Cotcha Y: you write: "I'm really surprised you haven't had a couple rounds of prednisone yet, it is the archetypal immunosuppressant. It can be trialed for short periods, say 1 week or so, without too many side effects besides possibly insomnia and such. Long term is a different story. I wouldn't want to be on it for more than a month. You can pulse it though. "

i think what my doctor would say is that a week-long trial wouldn't be long enough to prove anything. do you disagree?
i read an old post of yours wherein you said to had/have neuropathy. before getting the CIDP diagnosis, peripheral neuropathy was my diagnosis, too. i can't remember what caused the switch. in any event, i think our things are closely enough related that i can learn from your experience, so thanks for your suggestions. do you have thoughts as to dosage and length of trial and what i should be looking for in terms of results?
i'd much prefer to do this stuff under supervision of a doctor but dr's around me, in the tiny state of RI, don't seem to know all that much and, like most doctors, don't often think outside the box. so, i'm going to have to do research on my own.
that said, if a week long trial of predisone isn't going to tell me much, i'm inclined to not even try it. the (possible) side effects sound just too awful.
if you have a good online source for mk-677, feel free to PM me the info.
thanks a bunch.
 
Yes, anabolic steroids are very different to glucocorticoids like prednisone - essentially they are sort of 'polar opposites' in their functional outcome on physiology. He was almost certainly suggesting the prednisone to calm inflammation, as Cotcha Yankinov points out above.

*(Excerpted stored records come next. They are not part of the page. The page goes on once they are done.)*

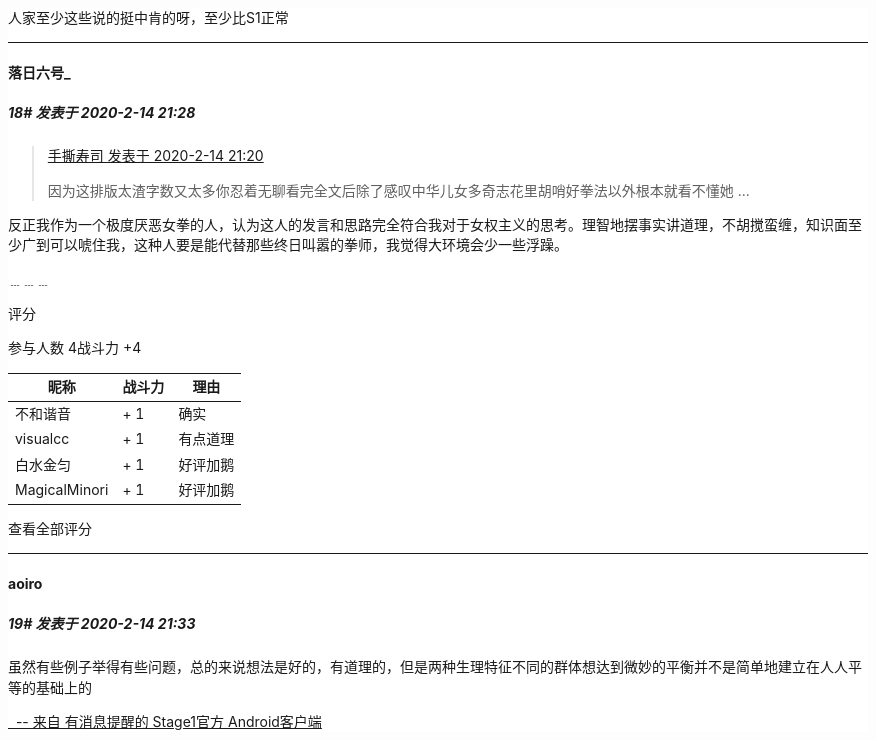 


人家至少这些说的挺中肯的呀，至少比S1正常







*****

####  落日六号_  
##### 18#       发表于 2020-2-14 21:28



<blockquote><a href="httphttps://bbs.saraba1st.com/2b/forum.php?mod=redirect&amp;goto=findpost&amp;pid=46419111&amp;ptid=1913870" target="_blank">手撕寿司 发表于 2020-2-14 21:20</a>

因为这排版太渣字数又太多你忍着无聊看完全文后除了感叹中华儿女多奇志花里胡哨好拳法以外根本就看不懂她 ...</blockquote>
反正我作为一个极度厌恶女拳的人，认为这人的发言和思路完全符合我对于女权主义的思考。理智地摆事实讲道理，不胡搅蛮缠，知识面至少广到可以唬住我，这种人要是能代替那些终日叫嚣的拳师，我觉得大环境会少一些浮躁。



﹍﹍﹍

评分





 参与人数 4战斗力 +4

|昵称|战斗力|理由|
|----|---|---|
| 不和谐音| + 1|确实|
| visualcc| + 1|有点道理|
| 白水金匀| + 1|好评加鹅|
| MagicalMinori| + 1|好评加鹅|



查看全部评分






*****

####  aoiro  
##### 19#       发表于 2020-2-14 21:33




虽然有些例子举得有些问题，总的来说想法是好的，有道理的，但是两种生理特征不同的群体想达到微妙的平衡并不是简单地建立在人人平等的基础上的

[  -- 来自 有消息提醒的 Stage1官方 Android客户端](https://www.coolapk.com/apk/140634)
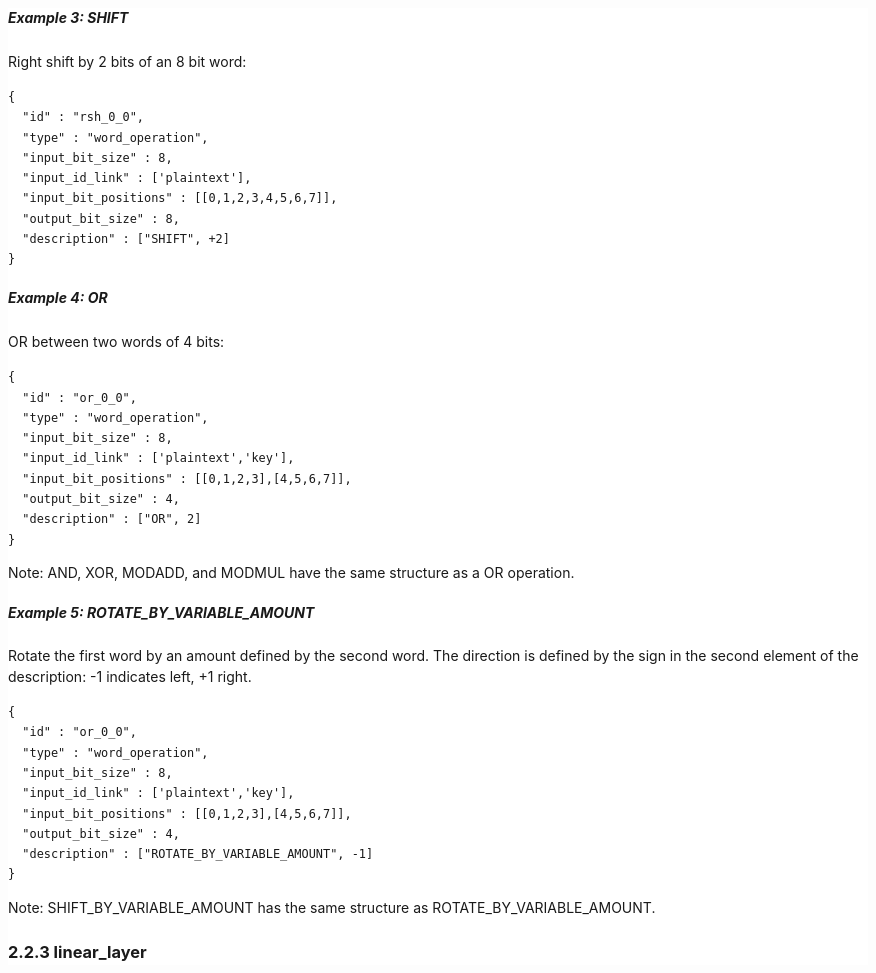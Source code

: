 ##### Example 3: SHIFT

Right shift by 2 bits of an 8 bit word:

```
{
  "id" : "rsh_0_0",
  "type" : "word_operation",
  "input_bit_size" : 8,
  "input_id_link" : ['plaintext'],
  "input_bit_positions" : [[0,1,2,3,4,5,6,7]],
  "output_bit_size" : 8,
  "description" : ["SHIFT", +2]
}
```

##### Example 4: OR

OR between two words of 4 bits:

```
{
  "id" : "or_0_0",
  "type" : "word_operation",
  "input_bit_size" : 8,
  "input_id_link" : ['plaintext','key'],
  "input_bit_positions" : [[0,1,2,3],[4,5,6,7]],
  "output_bit_size" : 4,
  "description" : ["OR", 2]
}
```

Note: AND, XOR, MODADD, and MODMUL have the same structure as a OR operation.

##### Example 5: ROTATE_BY_VARIABLE_AMOUNT

Rotate the first word by an amount defined by the second word.
The direction is defined by the sign in the second element of the description:
-1 indicates left, +1 right.

```
{
  "id" : "or_0_0",
  "type" : "word_operation",
  "input_bit_size" : 8,
  "input_id_link" : ['plaintext','key'],
  "input_bit_positions" : [[0,1,2,3],[4,5,6,7]],
  "output_bit_size" : 4,
  "description" : ["ROTATE_BY_VARIABLE_AMOUNT", -1]
}
```

Note: SHIFT_BY_VARIABLE_AMOUNT has the same structure as ROTATE_BY_VARIABLE_AMOUNT.

### 2.2.3 linear_layer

Anabolic steroids work in a different way, with none of those classic catabolic side-effects, though they can also modulate the immune system and immune function in sometimes very beneficial ways, but sometimes not, and often dependent on the person. This would all need to be explored with a specialist and may not have relevance for your situation, but they're worth investigating at least.

I'm very curious about the immunomodulatory effects of AAS (as well as SARMs), is there any literature on this or anecdotal reports of worsening/improvement of auto immune disease or skin conditions like dermatitis?
 
I'm very curious about the immunomodulatory effects of AAS (as well as SARMs), is there any literature on this or anecdotal reports of worsening/improvement of auto immune disease or skin conditions like dermatitis?

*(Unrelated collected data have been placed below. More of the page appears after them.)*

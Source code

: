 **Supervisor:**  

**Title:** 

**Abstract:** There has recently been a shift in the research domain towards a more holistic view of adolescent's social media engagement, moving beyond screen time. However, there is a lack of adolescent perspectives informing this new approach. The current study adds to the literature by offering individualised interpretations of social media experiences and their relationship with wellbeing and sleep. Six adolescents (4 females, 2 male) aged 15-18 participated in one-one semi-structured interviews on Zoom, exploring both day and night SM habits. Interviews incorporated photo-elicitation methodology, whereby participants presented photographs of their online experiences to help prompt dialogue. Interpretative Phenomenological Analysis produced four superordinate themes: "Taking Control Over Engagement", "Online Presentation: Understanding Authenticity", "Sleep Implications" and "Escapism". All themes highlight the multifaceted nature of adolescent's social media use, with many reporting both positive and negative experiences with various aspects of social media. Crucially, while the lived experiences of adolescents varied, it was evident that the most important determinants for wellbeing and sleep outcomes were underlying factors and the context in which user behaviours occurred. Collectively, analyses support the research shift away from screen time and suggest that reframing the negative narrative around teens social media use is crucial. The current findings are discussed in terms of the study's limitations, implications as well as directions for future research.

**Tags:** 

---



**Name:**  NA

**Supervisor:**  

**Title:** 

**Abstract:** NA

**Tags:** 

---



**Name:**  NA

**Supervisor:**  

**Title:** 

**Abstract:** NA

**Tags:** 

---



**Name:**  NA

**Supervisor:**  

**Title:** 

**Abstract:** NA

There's lots of literature, mostly related to the way androgens modulate cellular vs humoral immunity in HIV patients. That would be a good place to start if you're interested in reading more.

Anecdotally among bodybuilders you hear of both attenuation and antagonisation of immune conditions like psoriasis, probably because of the complex and unique interactions between immunity and gyrating hormonal levels and microbiota.